The electronics giant suffers its first yearly loss in more than a decade, as it struggles with the economic downturn, PlayStation losses, and more.
Lance WhitneyContributing Writer
Lance Whitney is a freelance technology writer and trainer and a former IT professional. He's written for Time, CNET, PCMag, and several other publications. He's the author of two tech books--one on Windows and another on LinkedIn.
The global recession has hit Sony hard--the company on Thursday reported its first annual loss in 14 years.
Sony lost 165 billion yen ($1.72 billion) in the quarter that ended March 31, the fourth quarter of its fiscal year, compared with net income of 29 billion yen in the year-ago period. Revenue for the three-month period was 1.5 trillion yen ($15.5 billion), a drop of 22 percent from a year earlier.
Adding that to the previous three quarters of fiscal 2008, the company saw an annual loss of 98.9 billion yen ($1 billion). The loss was a dramatic reversal from the preceding fiscal year, when Sony earned 369.4 billion yen. The company blamed the decline on lower sales, increased competition, the stronger value of the yen, and the sluggish Japanese stock market. Annual revenue dropped 13 percent to 7.73 trillion yen ($78.8 billion).

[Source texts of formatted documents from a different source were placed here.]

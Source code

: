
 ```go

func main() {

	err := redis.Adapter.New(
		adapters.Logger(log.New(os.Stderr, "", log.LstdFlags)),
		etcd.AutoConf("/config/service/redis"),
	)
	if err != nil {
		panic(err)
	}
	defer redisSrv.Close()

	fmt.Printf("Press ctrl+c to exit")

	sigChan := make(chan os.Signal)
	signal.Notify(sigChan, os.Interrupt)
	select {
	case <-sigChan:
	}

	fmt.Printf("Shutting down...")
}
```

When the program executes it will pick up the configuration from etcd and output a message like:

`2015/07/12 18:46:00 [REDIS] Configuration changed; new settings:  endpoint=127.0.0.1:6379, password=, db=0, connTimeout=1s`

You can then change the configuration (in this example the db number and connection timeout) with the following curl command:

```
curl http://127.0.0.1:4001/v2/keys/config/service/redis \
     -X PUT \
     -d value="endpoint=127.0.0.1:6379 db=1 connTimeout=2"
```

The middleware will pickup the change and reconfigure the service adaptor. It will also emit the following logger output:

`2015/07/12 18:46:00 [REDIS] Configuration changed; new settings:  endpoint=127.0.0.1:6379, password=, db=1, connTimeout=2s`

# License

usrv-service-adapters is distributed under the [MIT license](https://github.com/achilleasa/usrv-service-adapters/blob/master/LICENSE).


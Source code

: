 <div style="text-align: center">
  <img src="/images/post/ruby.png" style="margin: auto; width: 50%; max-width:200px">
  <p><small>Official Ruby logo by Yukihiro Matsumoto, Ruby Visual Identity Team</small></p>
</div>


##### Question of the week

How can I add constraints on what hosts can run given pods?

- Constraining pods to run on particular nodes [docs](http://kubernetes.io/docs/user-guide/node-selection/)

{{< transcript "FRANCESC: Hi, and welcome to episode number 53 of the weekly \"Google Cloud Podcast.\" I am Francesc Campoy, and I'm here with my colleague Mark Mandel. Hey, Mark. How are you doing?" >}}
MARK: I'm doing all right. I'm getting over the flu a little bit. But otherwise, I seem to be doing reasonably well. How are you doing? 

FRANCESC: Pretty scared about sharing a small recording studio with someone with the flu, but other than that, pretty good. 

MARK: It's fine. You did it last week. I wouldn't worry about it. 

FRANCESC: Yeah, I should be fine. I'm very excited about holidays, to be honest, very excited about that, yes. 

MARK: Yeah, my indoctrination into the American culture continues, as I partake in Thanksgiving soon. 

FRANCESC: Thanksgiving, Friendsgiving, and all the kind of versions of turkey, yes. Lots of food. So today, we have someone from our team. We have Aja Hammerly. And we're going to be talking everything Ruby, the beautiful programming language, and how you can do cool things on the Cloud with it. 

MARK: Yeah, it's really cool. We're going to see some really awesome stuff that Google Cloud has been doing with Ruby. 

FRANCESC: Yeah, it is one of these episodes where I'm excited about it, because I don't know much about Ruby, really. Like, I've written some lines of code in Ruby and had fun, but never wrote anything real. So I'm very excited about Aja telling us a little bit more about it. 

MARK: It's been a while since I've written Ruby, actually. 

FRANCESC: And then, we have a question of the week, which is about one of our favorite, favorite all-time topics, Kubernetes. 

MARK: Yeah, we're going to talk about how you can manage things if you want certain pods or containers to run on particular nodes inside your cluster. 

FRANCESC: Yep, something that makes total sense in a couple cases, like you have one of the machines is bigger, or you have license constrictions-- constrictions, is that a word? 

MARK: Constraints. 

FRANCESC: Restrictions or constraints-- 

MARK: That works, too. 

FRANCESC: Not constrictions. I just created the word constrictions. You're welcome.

The downturn is forcing Sony to cut costs and staff. The company plans to shut down three manufacturing plants in Japan, reducing the number of worldwide plants from 57 to 49. Sony says it is on track to eliminate 8,000 jobs by year's end, mostly through forced retirement. The company now hopes to reduce costs by 300 billion yen for the year ahead
Despite these steps, Sony said it doesn't expect a recovery anytime soon and is projecting a 120 billion yen ($1.2 billion) loss for the fiscal year through March 2010.
Sony's business segments each saw a sales drop. In the gaming arena, revenue from the various PlayStation game consoles sunk 18 percent in the face of competition from the Nintendo Wii and DS and Microsoft's Xbox 360.
Revenue in the electronics business declined 17 percent. Sales were actually up for Sony's Bravia HDTVs, but down for camcorders, digital cameras, and PCs.
On the entertainment side, sales dropped 16.4 percent. Motion picture and TV revenues grew but were offset by a slide in the home video market.